Born in Seoul and raised in New York, siblings Dae and Cindy Lim are behind the fashion label influenced with Korean culture but mixed with western styles. What’s more is that the fashion line is not just streetwear, but in actual fact smokewear. Sundae School is a stand-up to some of the conservative laws of South Korea, and in particular it’s very strict laws on marijuana. What’s more, the Lookbook of their latest line, 'Chapter 2: When Tigers Used To Smoke', works with another taboo in Korean culture, tattoos, all whilst modelling variations of traditional Korean dress and patterns. Sundae School could be described as punk with chic, anarchy with sophistication. I had a chat with Cindy about their latest line to find out more. 


Sundae School

An interview with Cindy Lim

by @steveroe_

photography: @yejinjung0415

HHQ- Sundae School CH2 Lookbook.jpg

What are the stark differences between culture in South Korea and the USA and how has that influenced the creation of Sundae School?

When people think of Korea there’s a certain culture that people can relate to right away, and that’s because it’s homogeneous as a population. There’s a mainstream culture going on, there are different shades of the culture going on but it’s definitely less variety, and the range is less wide than America. I think fundamentally that’s what’s different about the culture between Korea and the USA. You can’t really define what the American culture is because there are so many different elements going on, and also because it’s a bigger country, there’s a lot more people. 

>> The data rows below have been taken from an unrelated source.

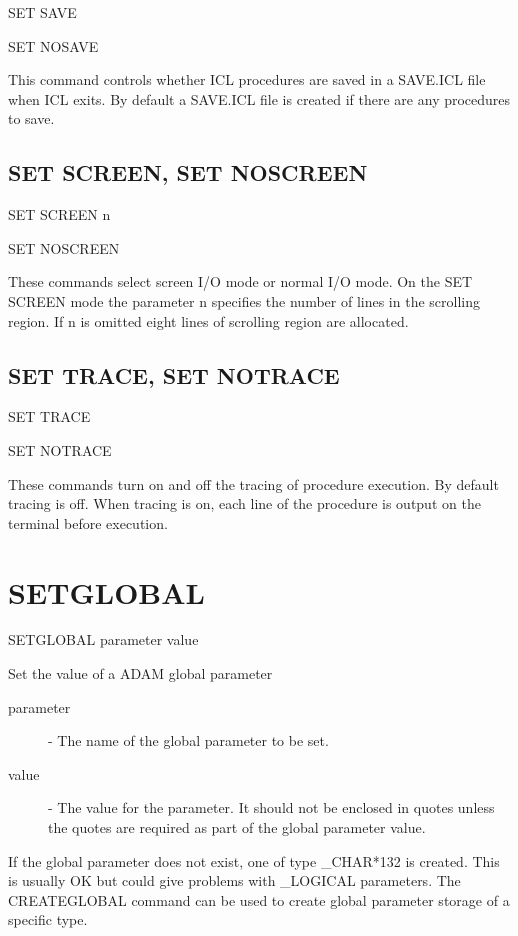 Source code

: \documentclass[twoside,11pt]{report}
\newcommand{\xlabel}[1]{}
\begin{document}
   SET SAVE

   SET NOSAVE

This command controls whether ICL procedures are saved in a SAVE.ICL file
when ICL exits. By default a SAVE.ICL file is created if there are any
procedures to save.

\subsection{\xlabel{SET_SCREEN}SET SCREEN, SET NOSCREEN\label{SET_SCREEN}}

   SET SCREEN n

   SET NOSCREEN

These commands select screen I/O mode or normal I/O mode. On the SET SCREEN
mode the parameter n specifies the number of lines in the scrolling region.
If n is omitted eight lines of scrolling region are allocated.

\subsection{\xlabel{SET_TRACE}SET TRACE, SET NOTRACE\label{SET_TRACE}}

   SET TRACE

   SET NOTRACE

These commands turn on and off the tracing of procedure execution. By
default tracing is off. When tracing is on, each line of the procedure is
output on the terminal before execution.



\section{\xlabel{SETGLOBAL}SETGLOBAL\label{SETGLOBAL}}

   SETGLOBAL \hspace{.5cm}  parameter \hspace{.5cm} value

Set the value of a ADAM global parameter

\begin{description}

\item[parameter] - The name of the global parameter to be set.

\item[value] - The value for the parameter. It should not be enclosed in quotes
unless the quotes are required as part of the global parameter value.

\end{description}
If the global parameter does not exist, one of type \_CHAR*132 is created.
This is usually OK but could give problems with \_LOGICAL parameters.
The CREATEGLOBAL command can be used to create global parameter storage of a
specific type.
\end{document}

Sundae School is like Dae’s and my baby, because it’s a reflection of what we saw growing up. Our first collection was called 'Chapter 1: Genesis' and our name is Sundae School, pun intended, because Dae and I grew up in a very religious household where we were really encouraged to go to Sunday school. My parents would go out and we weren’t able to be left alone so we had to follow them to church and Sunday school. Our parents were super in to education, my mom isn’t the so called ‘tiger mom’ (a Korean phrase for a very strict mother), my parents are super nice but they have a high emphasis on education so our t-shirts say ‘honor rollers’ and ‘high rollers’. So it was growing up under our parent’s roof that influenced the creation of Sundae School, and to put it under a broad, generic and stereotypical way, that is the Korean culture because my parents are more Korean than American.


Which one of you got in to fashion first? Do each of you have a specific role to play or is it very much a collaborative thing?

Dae was the one who got in to fashion first, he is the creative behind everything and designs it. We hang out all the time, so I give him influence, he asks me whether this is better or this is better, but he does all the creative directing and I do the business development; I do all the operations like the business, the finance and marketing. 


Talk us through some of the aspects of your designs that you are most proud of.

I really like our second collection, our first collection was a great inaugural collection and brought a lot of attention because it was controversial. But I am more of a fan of our second collection because the art is a lot more interesting. We went a little higher with this second collection, we have collection items and merch items. Within the second collection, in merch I’m most proud of our shirt called danchung, basically it’s a traditional Korean pattern that you can find in Korean buildings, we took that pattern and replicated that but added a little tweak to it which is on the sleeve of our shirt; it’s a chic twist of the Korean aesthetic. In our fashion line our pin striped suit, it’s called Pinbok, we reinterpreted the traditional Korean Hanbok (tradition Korean dress) by having elements of Hanbok design in it but adding western textiles, and as we are an Asian-American brand we added denim and pin stripes. The fit is amazing too, it makes you look stylish without effort.




What is the meaning behind "When Tigers Used To Smoke?”

You can compare it to the parable of ‘Once upon a time’ and old folklores. So when Koreans would tell stories they would say ‘When tigers used to smoke’ instead of ‘Once upon a time’. So that was the opening phrase, so that’s taking in to account the traditional Korean history, but then we gave it a twist and took the literal definition of tigers smoking. 


How do you believe South Korea can become less conservative on issues like smoking and even within the tattoo industry?

When we were doing our look book photoshoot I became friends with all of the models that we were working with, and one guy couldn’t even go on TV even though he is such a character, because Korean media doesn’t like tattoos and he had way too many, as well as on his face. But then again, I guess it took time for the USA to become this liberal too, so I think it will happen. There is a forerunner of this in Korea with the legalise Marijuana movement for medical purposes. But I think we need to change the outlook of people, because the law is becoming more strict especially under the current president. We need to change people’s outlook from marijuana as devil’s lettuce, just from the sheer fact that they have never tried it because people fear what they’ve never tried. It’s like people always tend to believe in what they had believed from the beginning of their birth, which is that drugs are super bad and marijuana is a drug and it’s forbidden. I just think if the notion of that slowly changes then we will see hope.